[Aim of the exercise]: If a line in the entries below holds the string "fields", copy it.

[Study material]:
=== Begin Enclosure ===

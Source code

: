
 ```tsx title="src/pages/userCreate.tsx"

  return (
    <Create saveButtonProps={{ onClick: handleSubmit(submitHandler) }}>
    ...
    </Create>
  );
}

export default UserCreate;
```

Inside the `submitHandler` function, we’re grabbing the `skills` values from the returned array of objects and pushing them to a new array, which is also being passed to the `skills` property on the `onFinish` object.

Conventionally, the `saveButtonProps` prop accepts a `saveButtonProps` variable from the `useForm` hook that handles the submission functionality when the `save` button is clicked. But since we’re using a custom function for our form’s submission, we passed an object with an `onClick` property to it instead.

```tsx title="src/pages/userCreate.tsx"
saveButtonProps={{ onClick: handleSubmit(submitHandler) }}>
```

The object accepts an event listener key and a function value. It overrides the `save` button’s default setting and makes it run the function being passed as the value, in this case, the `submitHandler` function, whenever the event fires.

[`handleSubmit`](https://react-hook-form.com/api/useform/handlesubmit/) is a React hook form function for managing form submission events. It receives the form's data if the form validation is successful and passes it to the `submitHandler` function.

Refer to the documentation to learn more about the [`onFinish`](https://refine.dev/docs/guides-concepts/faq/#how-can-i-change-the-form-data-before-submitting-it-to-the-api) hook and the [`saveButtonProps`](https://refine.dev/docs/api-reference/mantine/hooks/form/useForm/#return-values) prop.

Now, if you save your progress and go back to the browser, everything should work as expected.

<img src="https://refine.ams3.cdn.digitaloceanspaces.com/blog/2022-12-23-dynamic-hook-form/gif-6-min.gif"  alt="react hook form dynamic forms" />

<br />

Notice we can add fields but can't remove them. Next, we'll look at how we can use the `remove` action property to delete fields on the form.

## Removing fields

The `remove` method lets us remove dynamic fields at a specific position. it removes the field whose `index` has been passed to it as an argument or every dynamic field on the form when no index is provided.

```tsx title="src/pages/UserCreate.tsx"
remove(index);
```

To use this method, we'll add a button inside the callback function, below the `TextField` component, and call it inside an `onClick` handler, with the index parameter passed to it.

=== End Enclosure ===

[Written answer]:
Notice we can add fields but can't remove them. Next, we'll look at how we can use the `remove` action property to delete fields on the form.
## Removing fields
The `remove` method lets us remove dynamic fields at a specific position. it removes the field whose `index` has been passed to it as an argument or every dynamic field on the form when no index is provided.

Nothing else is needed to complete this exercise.